Oil prices slipped back in Asian trade on Thursday, as a Senate vote on a massive stimulus package to help the coronavirus-ravaged US economy was delayed.
US benchmark West Texas Intermediate was down 1.5 percent, changing hands for about $24 a barrel, while international benchmark Brent crude was down 0.4 percent at around $27 a barrel.
Prices had earlier rallied strongly after US Senate leaders agreed a $2 trillion package which would be the largest ever rescue in the US, dwarfing even the bailouts of 2008 during the global financial crisis.
But the Senate vote was delayed as key lawmakers in both the Democratic and Republican parties objected to various measures included in the bill.
Oil prices have plunged in recent weeks as economies grind to a halt due to the pandemic, but the decline has also been fuelled by a price war between Saudi Arabia and Russia.

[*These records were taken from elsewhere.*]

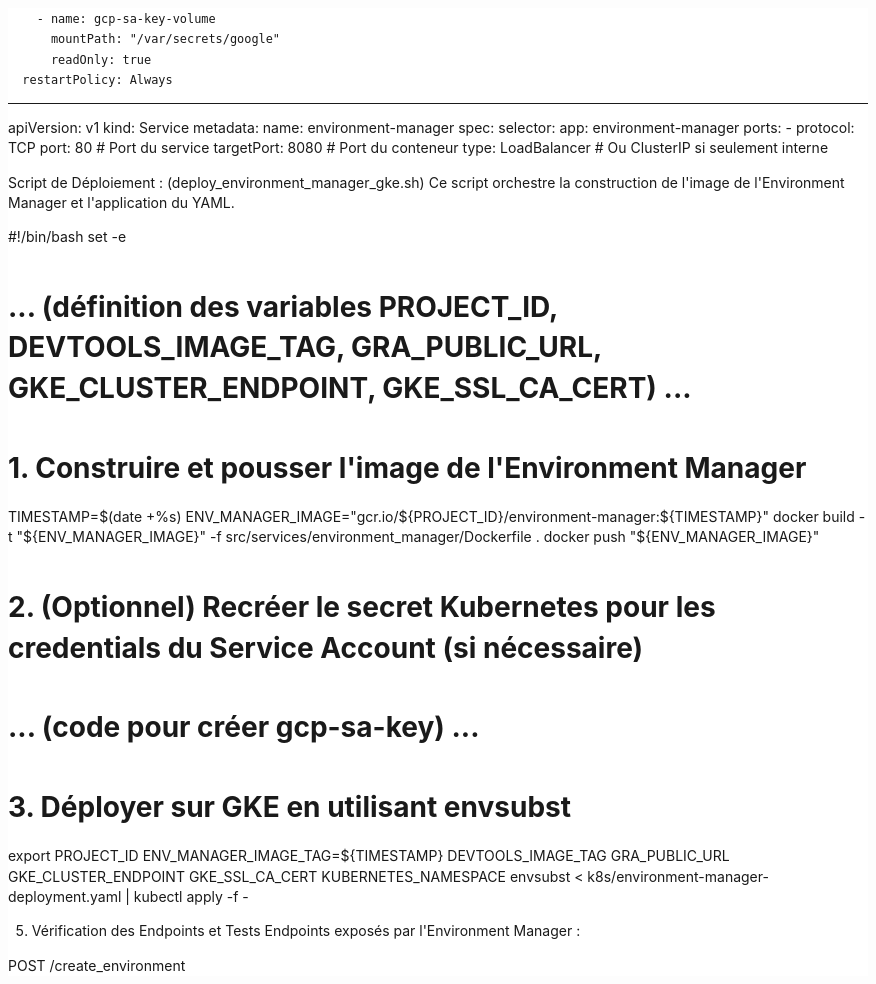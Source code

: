         - name: gcp-sa-key-volume
          mountPath: "/var/secrets/google"
          readOnly: true
      restartPolicy: Always
---
apiVersion: v1
kind: Service
metadata:
  name: environment-manager
spec:
  selector:
    app: environment-manager
  ports:
    - protocol: TCP
      port: 80 # Port du service
      targetPort: 8080 # Port du conteneur
  type: LoadBalancer # Ou ClusterIP si seulement interne

Script de Déploiement : (deploy_environment_manager_gke.sh)
Ce script orchestre la construction de l'image de l'Environment Manager et l'application du YAML.

#!/bin/bash
set -e
# ... (définition des variables PROJECT_ID, DEVTOOLS_IMAGE_TAG, GRA_PUBLIC_URL, GKE_CLUSTER_ENDPOINT, GKE_SSL_CA_CERT) ...

# 1. Construire et pousser l'image de l'Environment Manager
TIMESTAMP=$(date +%s)
ENV_MANAGER_IMAGE="gcr.io/${PROJECT_ID}/environment-manager:${TIMESTAMP}"
docker build -t "${ENV_MANAGER_IMAGE}" -f src/services/environment_manager/Dockerfile .
docker push "${ENV_MANAGER_IMAGE}"

# 2. (Optionnel) Recréer le secret Kubernetes pour les credentials du Service Account (si nécessaire)
# ... (code pour créer gcp-sa-key) ...

# 3. Déployer sur GKE en utilisant envsubst
export PROJECT_ID ENV_MANAGER_IMAGE_TAG=${TIMESTAMP} DEVTOOLS_IMAGE_TAG GRA_PUBLIC_URL GKE_CLUSTER_ENDPOINT GKE_SSL_CA_CERT KUBERNETES_NAMESPACE
envsubst < k8s/environment-manager-deployment.yaml | kubectl apply -f -

5. Vérification des Endpoints et Tests
Endpoints exposés par l'Environment Manager :

POST /create_environment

The United States said Wednesday it has urged Saudi Arabia to "reassure" oil and financial markets as the world grapples with the outbreak.
Analysts warned that the world would run out of storage space for surplus oil if producers do not work together to limit output.
Oil stocks are expected to build to over a billion barrels in March and April, Roger Diwan, vice president of financial services at IHS Markit, said in a note.
"Such an unprecedented build would overwhelm available storage capacity globally by the middle of the second quarter," he said.